> RECORDS PROVIDED:
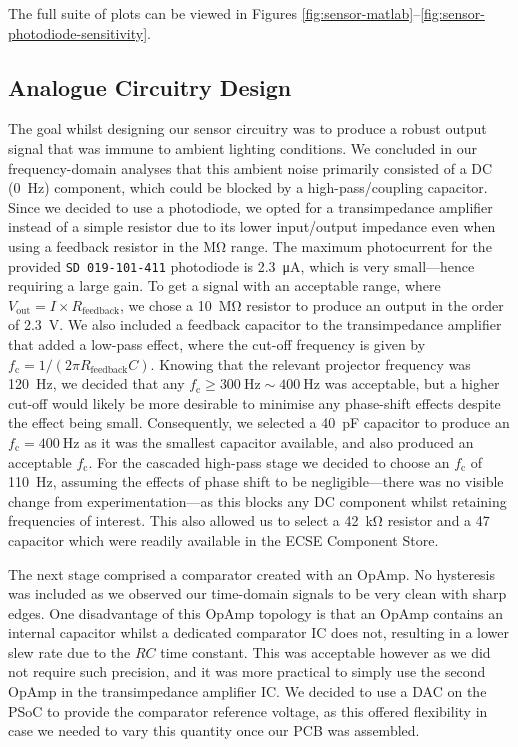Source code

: \documentclass[conference]{IEEEtran}
\begin{document}
The full suite of plots can be viewed in Figures \ref{fig:sensor-matlab}–\ref{fig:sensor-photodiode-sensitivity}.

\subsection{Analogue Circuitry Design}

The goal whilst designing our sensor circuitry was to produce a robust output signal that was immune to ambient lighting conditions.
We concluded in our frequency-domain analyses that this ambient noise primarily consisted of a DC (\qty{0}{\hertz}) component, which could be blocked by a high-pass/coupling capacitor.
Since we decided to use a photodiode, we opted for a transimpedance amplifier instead of a simple resistor due to its lower input/output impedance even when using a feedback resistor in the \unit{\Mohm} range.
The maximum photocurrent for the provided \texttt{SD 019-101-411} photodiode is \qty{2.3}{\uA}, which is very small—hence requiring a large gain.
To get a signal with an acceptable range, where $V_\text{out} = I \times R_\text{feedback}$, we chose a \qty{10}{\Mohm} resistor to produce an output in the order of \qty{2.3}{\volt}.
We also included a feedback capacitor to the transimpedance amplifier that added a low-pass effect, where the cut-off frequency is given by $f_\text{c} = 1 / (2\pi R_\text{feedback}C)$.
Knowing that the relevant projector frequency was \qty{120}{\hertz}, we decided that any $f_\text{c}\geq \qty{300}{\hertz}\sim \qty{400}{\hertz}$ was acceptable, but a higher cut-off would likely be more desirable to minimise any phase-shift effects despite the effect being small.
Consequently, we selected a \qty{40}{\pF} capacitor to produce an $f_\text{c}=\qty{400}{\hertz}$ as it was the smallest capacitor available, and also produced an acceptable $f_\text{c}$.
For the cascaded high-pass stage we decided to choose an $f_\text{c}$ of \qty{110}{\hertz}, assuming the effects of phase shift to be negligible—there was no visible change from experimentation—as this blocks any DC component whilst retaining frequencies of interest.
This also allowed us to select a \qty{42}{\kohm} resistor and a \qty{47}{\uF} capacitor which were readily available in the ECSE Component Store.

The next stage comprised a comparator created with an OpAmp.
No hysteresis was included as we observed our time-domain signals to be very clean with sharp edges.
One disadvantage of this OpAmp topology is that an OpAmp contains an internal capacitor whilst a dedicated comparator IC does not, resulting in a lower slew rate due to the $RC$ time constant.
This was acceptable however as we did not require such precision, and it was more practical to simply use the second OpAmp in the transimpedance amplifier IC.
We decided to use a DAC on the PSoC to provide the comparator reference voltage, as this offered flexibility in case we needed to vary this quantity once our PCB was assembled.
\end{document}
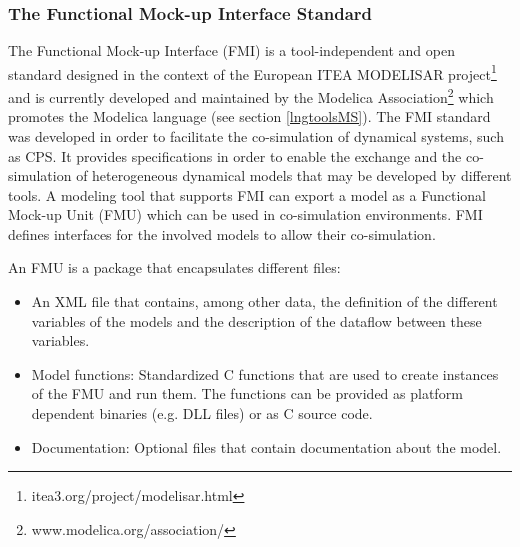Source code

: \subsubsection{The Functional Mock-up Interface Standard}

The Functional Mock-up Interface (FMI) is a tool-independent and open standard designed in the context of the European ITEA MODELISAR project\footnote{itea3.org/project/modelisar.html} and is currently developed and maintained by the Modelica Association\footnote{www.modelica.org/association/} which promotes the Modelica language (see section \ref{lngtoolsMS}). The FMI standard was developed in order to facilitate the co-simulation of dynamical systems, such as CPS. It provides specifications in order to enable the exchange and the co-simulation of heterogeneous dynamical models that may be developed by different tools. A modeling tool that supports FMI can export a model as a Functional Mock-up Unit (FMU) which can be used in co-simulation environments. FMI defines interfaces for the involved models to allow their co-simulation.



An FMU is a package that encapsulates different files:

\begin{itemize}
\item An XML file that contains, among other data, the definition of the different variables of the models and the description of the dataflow between these variables. 
\item Model functions: Standardized C functions that are used to create instances of the FMU and run them. The functions can be provided as platform dependent binaries (e.g. DLL files) or as C source code.
\item Documentation: Optional files that contain documentation about the model.
\end{itemize}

> WORK ITEM: When you repeat the listing, keep it exact and leave the pictures behind.

> WRITTEN RESPONSE:
Source code

: \documentclass[conference]{IEEEtran}
\begin{document}
The full suite of plots can be viewed in Figures \ref{fig:sensor-matlab}–\ref{fig:sensor-photodiode-sensitivity}.

\subsection{Analogue Circuitry Design}

The goal whilst designing our sensor circuitry was to produce a robust output signal that was immune to ambient lighting conditions.
We concluded in our frequency-domain analyses that this ambient noise primarily consisted of a DC (\qty{0}{\hertz}) component, which could be blocked by a high-pass/coupling capacitor.
Since we decided to use a photodiode, we opted for a transimpedance amplifier instead of a simple resistor due to its lower input/output impedance even when using a feedback resistor in the \unit{\Mohm} range.
The maximum photocurrent for the provided \texttt{SD 019-101-411} photodiode is \qty{2.3}{\uA}, which is very small—hence requiring a large gain.
To get a signal with an acceptable range, where $V_\text{out} = I \times R_\text{feedback}$, we chose a \qty{10}{\Mohm} resistor to produce an output in the order of \qty{2.3}{\volt}.
We also included a feedback capacitor to the transimpedance amplifier that added a low-pass effect, where the cut-off frequency is given by $f_\text{c} = 1 / (2\pi R_\text{feedback}C)$.
Knowing that the relevant projector frequency was \qty{120}{\hertz}, we decided that any $f_\text{c}\geq \qty{300}{\hertz}\sim \qty{400}{\hertz}$ was acceptable, but a higher cut-off would likely be more desirable to minimise any phase-shift effects despite the effect being small.
Consequently, we selected a \qty{40}{\pF} capacitor to produce an $f_\text{c}=\qty{400}{\hertz}$ as it was the smallest capacitor available, and also produced an acceptable $f_\text{c}$.
For the cascaded high-pass stage we decided to choose an $f_\text{c}$ of \qty{110}{\hertz}, assuming the effects of phase shift to be negligible—there was no visible change from experimentation—as this blocks any DC component whilst retaining frequencies of interest.
This also allowed us to select a \qty{42}{\kohm} resistor and a \qty{47}{\uF} capacitor which were readily available in the ECSE Component Store.

The next stage comprised a comparator created with an OpAmp.
No hysteresis was included as we observed our time-domain signals to be very clean with sharp edges.
One disadvantage of this OpAmp topology is that an OpAmp contains an internal capacitor whilst a dedicated comparator IC does not, resulting in a lower slew rate due to the $RC$ time constant.
This was acceptable however as we did not require such precision, and it was more practical to simply use the second OpAmp in the transimpedance amplifier IC.
We decided to use a DAC on the PSoC to provide the comparator reference voltage, as this offered flexibility in case we needed to vary this quantity once our PCB was assembled.
\end{document}
Source code

: \subsubsection{The Functional Mock-up Interface Standard}

The Functional Mock-up Interface (FMI) is a tool-independent and open standard designed in the context of the European ITEA MODELISAR project\footnote{itea3.org/project/modelisar.html} and is currently developed and maintained by the Modelica Association\footnote{www.modelica.org/association/} which promotes the Modelica language (see section \ref{lngtoolsMS}). The FMI standard was developed in order to facilitate the co-simulation of dynamical systems, such as CPS. It provides specifications in order to enable the exchange and the co-simulation of heterogeneous dynamical models that may be developed by different tools. A modeling tool that supports FMI can export a model as a Functional Mock-up Unit (FMU) which can be used in co-simulation environments. FMI defines interfaces for the involved models to allow their co-simulation.



An FMU is a package that encapsulates different files:

\begin{itemize}
\item An XML file that contains, among other data, the definition of the different variables of the models and the description of the dataflow between these variables. 
\item Model functions: Standardized C functions that are used to create instances of the FMU and run them. The functions can be provided as platform dependent binaries (e.g. DLL files) or as C source code.
\item Documentation: Optional files that contain documentation about the model.
\end{itemize}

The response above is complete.